Catholic voters overall say that they would be more likely to vote for Obama than Romney (46% to 39%), although white Catholic voters favor Romney over Obama by a significant margin (48% to 37%).
Obama has an advantage over Romney among white mainline Protestant voters (50% vs. 37%) and religiously unaffiliated voters (57% vs. 22%).
Overall, PRRI puts the race at 47-38 in Obama, which is in line with other recent results,* and not a bad place for Obama to be.
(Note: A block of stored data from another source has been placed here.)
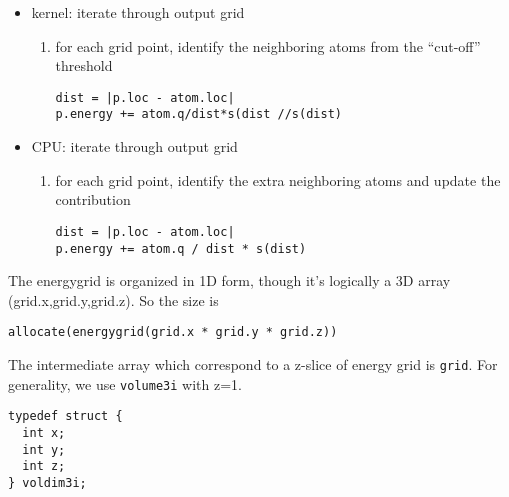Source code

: \begin{enumerate}
  \begin{itemize}
  \item kernel: iterate through output grid
    \begin{enumerate}
    \item for each grid point, identify the neighboring atoms from the
      ``cut-off'' threshold
\begin{verbatim}
dist = |p.loc - atom.loc|
p.energy += atom.q/dist*s(dist //s(dist)
\end{verbatim}
    \end{enumerate}
  \item CPU: iterate through output grid
    \begin{enumerate}
    \item for each grid point, identify the extra neighboring atoms and
      update the contribution
\begin{verbatim}
dist = |p.loc - atom.loc|
p.energy += atom.q / dist * s(dist)
\end{verbatim}
    \end{enumerate}
    
  \end{itemize}
\end{enumerate}


The energygrid is organized in 1D form, though it's logically a 3D
array (grid.x,grid.y,grid.z). So the size is 
\begin{lstlisting}
allocate(energygrid(grid.x * grid.y * grid.z))
\end{lstlisting}

The intermediate array which correspond to a z-slice of energy grid is
\verb!grid!. For generality, we use \verb!volume3i! with z=1.
\begin{lstlisting}
typedef struct {
  int x;
  int y;
  int z;
} voldim3i;
\end{lstlisting}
As for the bullet points excerpted above, I have a few of my own:
- A friend quips, "I thought the Religion-Industrial Complex was supposed to take care of the Evangelicals!" Well, they were. Evangelical voters appear to be rallying around the GOP nominee, perhaps a little better than expected but still less enthusiastically than for John McCain (73%) or George W. Bush (79%). Romney might hit McCain's numbers, particularly if he nominates an Evangelical for VP, but I sincerely doubt he'll make Bush's. Many of them will stay at home rather than vote for a Mormon with dubious social-con creds.
- I feel like many analyses of the religious vote should begin with the disclaimer THERE IS A BLACK MAN IN THE WHITE HOUSE. How else do you explain the difference between white and (basically) Hispanic Catholics? It's actually a weird three-legged stool: white Catholics tend to be older than the average voter, and the older the voter, the less likely they are to support Obama. In any case, the overall Catholic vote has tracked very closely to the overall vote of the nation in the past few presidential cycles. I can believe Obama beats Romney 46-39, maybe more like 48-39. We'll see.
- Not to make things too complicated, mainline Protestants have been slowing walking toward the Democrats since the early 70's. That trend slowed (perhaps even reversed, I'm too lazy to track the data down at the moment) in the Bush era, but now it seems to have resumed. Obama's recent embrace of same-sex marriage probably won't hurt him significantly with mainliners, and it certainly won't hurt him with the unaffiliated demographic. You won't hear this from any of your standard pundits, who'll be mostly obsessed with the Evangelical vote, but those unaffiliateds are probably the single most important slice of the religious vote in 2012: they're young, they're growing, and they definitely lean in one direction. The president would be a fool to alienate them.
More to come.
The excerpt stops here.